Manque de moyens et solidarité du Département et de la Région

Charles-Ange Ginésy a estimé que "le maire porte des compétences avec des moyens toujours plus faibles. Le Conseil départemental est pour les communes une caisse de solidarité territoriale et sociale". Mais le social "mange petit à petit notre budget", d’autant que les participations de l’État ont été en baisse de 27 M€ cette année et que les Alpes-Maritimes,
département riche, a contribué à hauteur de 30 M€ pour aider les départements pauvres. "Cela ne nous empêche pas de continuer à aider les communes : en 2017, nous avons financé 33 M€ pour soutenir six cents projets en zone rurale". Il a évoqué également "l’avancée spectaculaire du très haut débit" qui permettra de développer l’activité dans les zones éloignées et a plaidé pour "laisser la liberté" aux communes en matière d’eau et d’assainissement car le transfert de cette compétence sur les agglos sera, pour lui, aussi inefficace que coûteux.
Représentant la Métropole et la Région, Pierre-Paul Leonelli a lui aussi assuré les maires ruraux de la solidarité de ces institutions.
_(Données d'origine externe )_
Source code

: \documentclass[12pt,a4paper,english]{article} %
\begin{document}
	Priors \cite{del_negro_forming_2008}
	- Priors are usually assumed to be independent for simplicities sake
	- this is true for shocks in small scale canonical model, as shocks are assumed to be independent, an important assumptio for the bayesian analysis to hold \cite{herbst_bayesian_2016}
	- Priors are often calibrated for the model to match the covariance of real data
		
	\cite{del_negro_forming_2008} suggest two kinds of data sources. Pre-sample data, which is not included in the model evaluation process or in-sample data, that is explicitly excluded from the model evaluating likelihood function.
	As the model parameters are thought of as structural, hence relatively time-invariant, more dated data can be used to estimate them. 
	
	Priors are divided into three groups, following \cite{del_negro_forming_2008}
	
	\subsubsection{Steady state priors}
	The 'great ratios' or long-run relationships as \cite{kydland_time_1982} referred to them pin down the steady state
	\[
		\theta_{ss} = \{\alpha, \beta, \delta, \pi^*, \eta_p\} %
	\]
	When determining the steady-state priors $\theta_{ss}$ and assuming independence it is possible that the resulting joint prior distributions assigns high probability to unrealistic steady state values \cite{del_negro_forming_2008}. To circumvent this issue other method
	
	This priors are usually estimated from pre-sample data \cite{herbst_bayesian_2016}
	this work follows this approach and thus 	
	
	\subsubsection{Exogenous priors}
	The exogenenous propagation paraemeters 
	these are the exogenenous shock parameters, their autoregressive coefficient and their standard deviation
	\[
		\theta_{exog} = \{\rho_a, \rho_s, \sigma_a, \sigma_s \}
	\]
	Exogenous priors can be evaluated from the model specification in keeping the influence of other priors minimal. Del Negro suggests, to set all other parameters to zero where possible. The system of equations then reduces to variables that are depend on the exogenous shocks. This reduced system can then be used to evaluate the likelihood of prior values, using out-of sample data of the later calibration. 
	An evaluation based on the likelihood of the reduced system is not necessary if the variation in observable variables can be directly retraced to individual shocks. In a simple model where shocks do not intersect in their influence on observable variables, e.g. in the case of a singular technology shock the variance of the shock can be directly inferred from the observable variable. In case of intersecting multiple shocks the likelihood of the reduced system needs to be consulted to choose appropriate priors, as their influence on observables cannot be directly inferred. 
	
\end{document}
Il a estimé que " la population n’a pas à être concentrée dans les villes. On a l’impérieuse obligation d’apporter les services publics dans le moyen et le haut pays", citant les 28 M€ que la Région a investi pour des aménagements culturels.
Il revenait, tâche difficile, à Gwenaëlle Chapuis, sous-préfet "Nice Montagne", de s’exprimer au nom de l’État devant des élus en forte attente de soutien.

Courrier au Premier ministre : "que notre détresse soit entendue"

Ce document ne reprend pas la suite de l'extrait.